Task instructions
Each line holding the string "OneToMany" is to be copied from the data.
Start of Records for this exercise
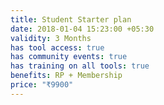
 ```yaml
---
title: Student Starter plan
date: 2018-01-04 15:23:00 +05:30
validity: 3 Months
has tool access: true
has community events: true
has training on all tools: true
benefits: RP + Membership
price: "₹9900"
---
```


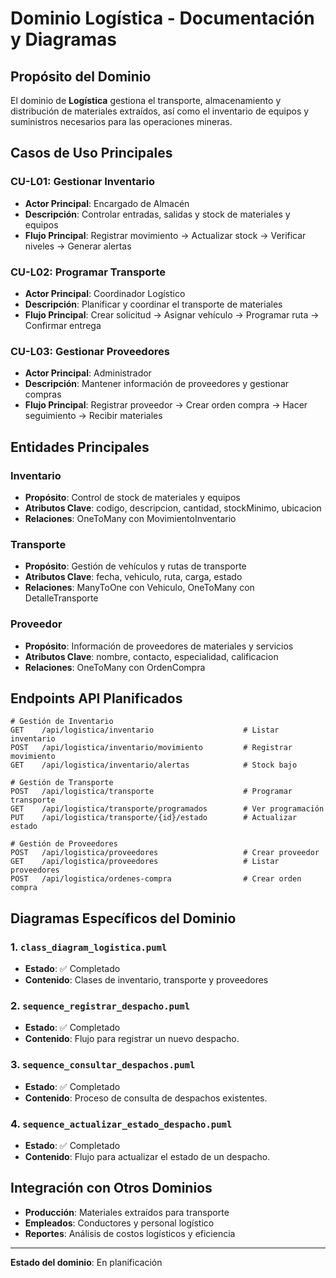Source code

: # Dominio Logística - Documentación y Diagramas

## Propósito del Dominio

El dominio de **Logística** gestiona el transporte, almacenamiento y distribución de materiales extraídos, así como el inventario de equipos y suministros necesarios para las operaciones mineras.

## Casos de Uso Principales

### CU-L01: Gestionar Inventario
- **Actor Principal**: Encargado de Almacén
- **Descripción**: Controlar entradas, salidas y stock de materiales y equipos
- **Flujo Principal**: Registrar movimiento → Actualizar stock → Verificar niveles → Generar alertas

### CU-L02: Programar Transporte
- **Actor Principal**: Coordinador Logístico
- **Descripción**: Planificar y coordinar el transporte de materiales
- **Flujo Principal**: Crear solicitud → Asignar vehículo → Programar ruta → Confirmar entrega

### CU-L03: Gestionar Proveedores
- **Actor Principal**: Administrador
- **Descripción**: Mantener información de proveedores y gestionar compras
- **Flujo Principal**: Registrar proveedor → Crear orden compra → Hacer seguimiento → Recibir materiales

## Entidades Principales

### Inventario
- **Propósito**: Control de stock de materiales y equipos
- **Atributos Clave**: codigo, descripcion, cantidad, stockMinimo, ubicacion
- **Relaciones**: OneToMany con MovimientoInventario

### Transporte
- **Propósito**: Gestión de vehículos y rutas de transporte
- **Atributos Clave**: fecha, vehiculo, ruta, carga, estado
- **Relaciones**: ManyToOne con Vehiculo, OneToMany con DetalleTransporte

### Proveedor
- **Propósito**: Información de proveedores de materiales y servicios
- **Atributos Clave**: nombre, contacto, especialidad, calificacion
- **Relaciones**: OneToMany con OrdenCompra

## Endpoints API Planificados

```http
# Gestión de Inventario
GET    /api/logistica/inventario                    # Listar inventario
POST   /api/logistica/inventario/movimiento         # Registrar movimiento
GET    /api/logistica/inventario/alertas            # Stock bajo

# Gestión de Transporte
POST   /api/logistica/transporte                    # Programar transporte
GET    /api/logistica/transporte/programados        # Ver programación
PUT    /api/logistica/transporte/{id}/estado        # Actualizar estado

# Gestión de Proveedores
POST   /api/logistica/proveedores                   # Crear proveedor
GET    /api/logistica/proveedores                   # Listar proveedores
POST   /api/logistica/ordenes-compra                # Crear orden compra
```

## Diagramas Específicos del Dominio

### 1. `class_diagram_logistica.puml`
- **Estado**: ✅ Completado
- **Contenido**: Clases de inventario, transporte y proveedores

### 2. `sequence_registrar_despacho.puml`
- **Estado**: ✅ Completado
- **Contenido**: Flujo para registrar un nuevo despacho.

### 3. `sequence_consultar_despachos.puml`
- **Estado**: ✅ Completado
- **Contenido**: Proceso de consulta de despachos existentes.

### 4. `sequence_actualizar_estado_despacho.puml`
- **Estado**: ✅ Completado
- **Contenido**: Flujo para actualizar el estado de un despacho.

## Integración con Otros Dominios

- **Producción**: Materiales extraídos para transporte
- **Empleados**: Conductores y personal logístico
- **Reportes**: Análisis de costos logísticos y eficiencia

---
**Estado del dominio**: En planificación
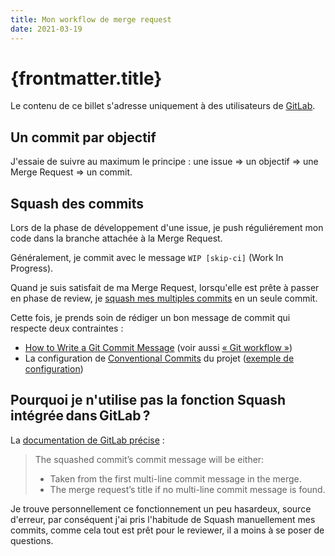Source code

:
 ```yaml
---
title: Mon workflow de merge request
date: 2021-03-19
---
```


# {frontmatter.title}

Le contenu de ce billet s'adresse uniquement à des utilisateurs de [GitLab](https://fr.wikipedia.org/wiki/GitLab).

## Un commit par objectif

J'essaie de suivre au maximum le principe : une issue => un objectif => une Merge Request => un commit.

## Squash des commits

Lors de la phase de développement d'une issue, je push réguliérement mon code dans la branche attachée à la Merge Request.

Généralement, je commit avec le message `WIP [skip-ci]` (Work In Progress).

Quand je suis satisfait de ma Merge Request, lorsqu'elle est prête à passer en phase de review, je [squash mes multiples commits](https://stackabuse.com/git-squash-multiple-commits-in-to-one-commit/) en un seule commit.

Cette fois, je prends soin de rédiger un bon message de commit qui respecte deux contraintes :

- [How to Write a Git Commit Message](https://chris.beams.io/posts/git-commit/) (voir aussi [« Git workflow »](https://github.com/stephane-klein/CONTRIBUTE-skeleton/blob/master/CONTRIBUTE.md#git-workflow))
- La configuration de [Conventional Commits](https://www.conventionalcommits.org/en/v1.0.0/) du projet ([exemple de configuration](https://gist.github.com/stephane-klein/f285763641a6e5103b7a93fbafb45c28))

## Pourquoi je n'utilise pas la fonction Squash intégrée dans GitLab ?

La [documentation de GitLab précise](https://docs.gitlab.com/ee/user/project/merge_requests/squash_and_merge.html) :

> The squashed commit’s commit message will be either:
>
> - Taken from the first multi-line commit message in the merge.
> - The merge request’s title if no multi-line commit message is found.

Je trouve personnellement ce fonctionnement un peu hasardeux, source d'erreur, par conséquent j'ai pris
l'habitude de Squash manuellement mes commits, comme cela tout est prêt pour le reviewer,
il a moins à se poser de questions.
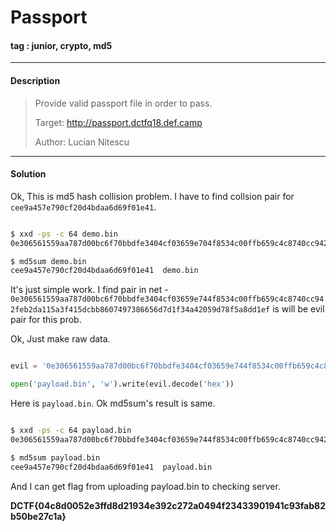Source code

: # **Passport**

#### tag : junior, crypto, md5

-----------------------------------------------

#### Description

>Provide valid passport file in order to pass.
>
>Target: http://passport.dctfq18.def.camp
>
>Author: Lucian Nitescu

-----------------------------------------------

#### Solution

Ok, This is md5 hash collision problem. I have to find collsion pair for `cee9a457e790cf20d4bdaa6d69f01e41`.

```sh

$ xxd -ps -c 64 demo.bin
0e306561559aa787d00bc6f70bbdfe3404cf03659e704f8534c00ffb659c4c8740cc942feb2da115a3f4155cbb8607497386656d7d1f34a42059d78f5a8dd1ef

$ md5sum demo.bin
cee9a457e790cf20d4bdaa6d69f01e41  demo.bin

```

It's just simple work. I find pair in net - `0e306561559aa787d00bc6f70bbdfe3404cf03659e744f8534c00ffb659c4c8740cc942feb2da115a3f415dcbb8607497386656d7d1f34a42059d78f5a8dd1ef` is will be evil pair for this prob.

Ok, Just make raw data.


```python

evil = '0e306561559aa787d00bc6f70bbdfe3404cf03659e744f8534c00ffb659c4c8740cc942feb2da115a3f415dcbb8607497386656d7d1f34a42059d78f5a8dd1ef'

open('payload.bin', 'w').write(evil.decode('hex'))

```

Here is `payload.bin`. Ok md5sum's result is same.


```sh

$ xxd -ps -c 64 payload.bin
0e306561559aa787d00bc6f70bbdfe3404cf03659e744f8534c00ffb659c4c8740cc942feb2da115a3f415dcbb8607497386656d7d1f34a42059d78f5a8dd1ef

$ md5sum payload.bin
cee9a457e790cf20d4bdaa6d69f01e41  payload.bin

```

And I can get flag from uploading payload.bin to checking server.

**DCTF{04c8d0052e3ffd8d21934e392c272a0494f23433901941c93fab82b50be27c1a}**
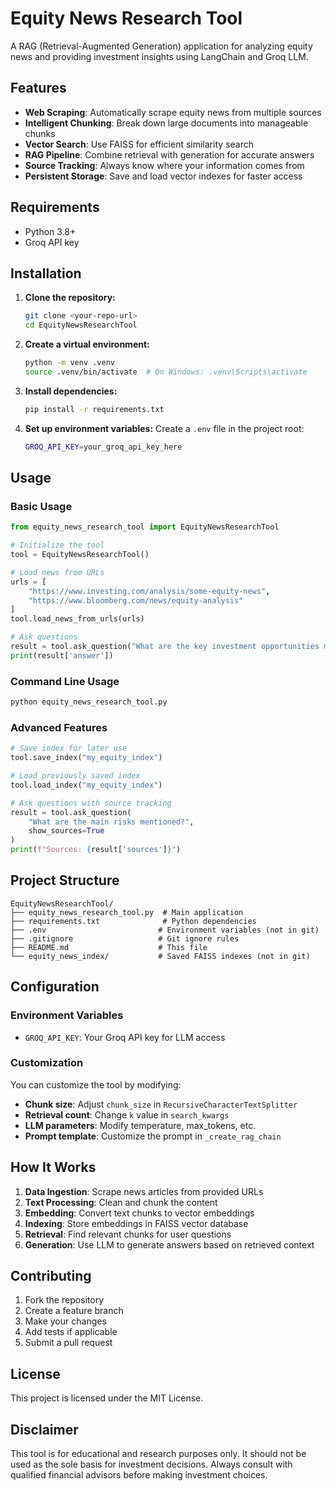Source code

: # Equity News Research Tool

A RAG (Retrieval-Augmented Generation) application for analyzing equity news and providing investment insights using LangChain and Groq LLM.

## Features

- **Web Scraping**: Automatically scrape equity news from multiple sources
- **Intelligent Chunking**: Break down large documents into manageable chunks
- **Vector Search**: Use FAISS for efficient similarity search
- **RAG Pipeline**: Combine retrieval with generation for accurate answers
- **Source Tracking**: Always know where your information comes from
- **Persistent Storage**: Save and load vector indexes for faster access

## Requirements

- Python 3.8+
- Groq API key

## Installation

1. **Clone the repository:**
   ```bash
   git clone <your-repo-url>
   cd EquityNewsResearchTool
   ```

2. **Create a virtual environment:**
   ```bash
   python -m venv .venv
   source .venv/bin/activate  # On Windows: .venv\Scripts\activate
   ```

3. **Install dependencies:**
   ```bash
   pip install -r requirements.txt
   ```

4. **Set up environment variables:**
   Create a `.env` file in the project root:
   ```bash
   GROQ_API_KEY=your_groq_api_key_here
   ```

## Usage

### Basic Usage

```python
from equity_news_research_tool import EquityNewsResearchTool

# Initialize the tool
tool = EquityNewsResearchTool()

# Load news from URLs
urls = [
    "https://www.investing.com/analysis/some-equity-news",
    "https://www.bloomberg.com/news/equity-analysis"
]
tool.load_news_from_urls(urls)

# Ask questions
result = tool.ask_question("What are the key investment opportunities mentioned?")
print(result['answer'])
```

### Command Line Usage

```bash
python equity_news_research_tool.py
```

### Advanced Features

```python
# Save index for later use
tool.save_index("my_equity_index")

# Load previously saved index
tool.load_index("my_equity_index")

# Ask questions with source tracking
result = tool.ask_question(
    "What are the main risks mentioned?", 
    show_sources=True
)
print(f"Sources: {result['sources']}")
```

## Project Structure

```
EquityNewsResearchTool/
├── equity_news_research_tool.py  # Main application
├── requirements.txt              # Python dependencies
├── .env                         # Environment variables (not in git)
├── .gitignore                   # Git ignore rules
├── README.md                    # This file
└── equity_news_index/           # Saved FAISS indexes (not in git)
```

## Configuration

### Environment Variables

- `GROQ_API_KEY`: Your Groq API key for LLM access

### Customization

You can customize the tool by modifying:

- **Chunk size**: Adjust `chunk_size` in `RecursiveCharacterTextSplitter`
- **Retrieval count**: Change `k` value in `search_kwargs`
- **LLM parameters**: Modify temperature, max_tokens, etc.
- **Prompt template**: Customize the prompt in `_create_rag_chain`

## How It Works

1. **Data Ingestion**: Scrape news articles from provided URLs
2. **Text Processing**: Clean and chunk the content
3. **Embedding**: Convert text chunks to vector embeddings
4. **Indexing**: Store embeddings in FAISS vector database
5. **Retrieval**: Find relevant chunks for user questions
6. **Generation**: Use LLM to generate answers based on retrieved context

## Contributing

1. Fork the repository
2. Create a feature branch
3. Make your changes
4. Add tests if applicable
5. Submit a pull request

## License

This project is licensed under the MIT License.

## Disclaimer

This tool is for educational and research purposes only. It should not be used as the sole basis for investment decisions. Always consult with qualified financial advisors before making investment choices.
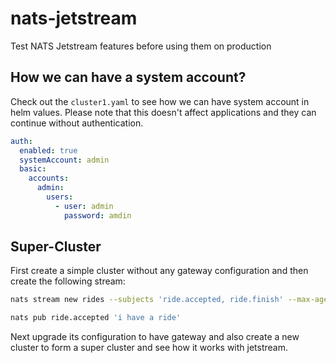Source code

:# nats-jetstream

Test NATS Jetstream features before using them on production

## How we can have a system account?

Check out the `cluster1.yaml` to see how we can have system account in helm values.
Please note that this doesn't affect applications and they can continue without authentication.

```yaml
auth:
  enabled: true
  systemAccount: admin
  basic:
    accounts:
      admin:
        users:
          - user: admin
            password: amdin
```

## Super-Cluster

First create a simple cluster without any gateway configuration and then create the following stream:

```sh
nats stream new rides --subjects 'ride.accepted, ride.finish' --max-age '5m' --max-bytes '10m' --replicas 2 --storage memory --retention limits --discard old

nats pub ride.accepted 'i have a ride'
```

Next upgrade its configuration to have gateway and also create a new cluster to form a super cluster and see how it works with jetstream.
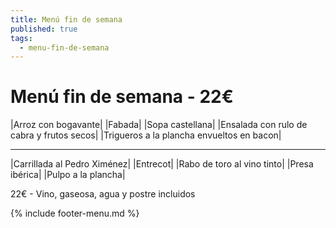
 ```yaml
---
title: Menú fin de semana
published: true
tags:
  - menu-fin-de-semana
---
```


# Menú fin de semana - 22€

|Arroz con bogavante|
|Fabada|
|Sopa castellana|
|Ensalada con rulo de cabra y frutos secos|
|Trigueros a la plancha envueltos en bacon|

------

|Carrillada al Pedro Ximénez|
|Entrecot|
|Rabo de toro al vino tinto|
|Presa ibérica|
|Pulpo a la plancha|

22€ - Vino, gaseosa, agua y postre incluidos

{% include footer-menu.md %}
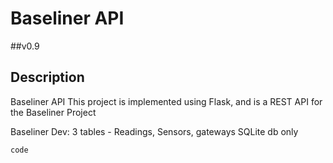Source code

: # Baseliner API

 ##v0.9

## Description
Baseliner API
This project is implemented using Flask, and is a REST API for the Baseliner Project

Baseliner Dev:
3 tables - Readings, Sensors, gateways
SQLite db only

```
code
```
End of Records for this exercise
Answer section
- **Relaciones**: OneToMany con MovimientoInventario
- **Relaciones**: ManyToOne con Vehiculo, OneToMany con DetalleTransporte
- **Relaciones**: OneToMany con OrdenCompra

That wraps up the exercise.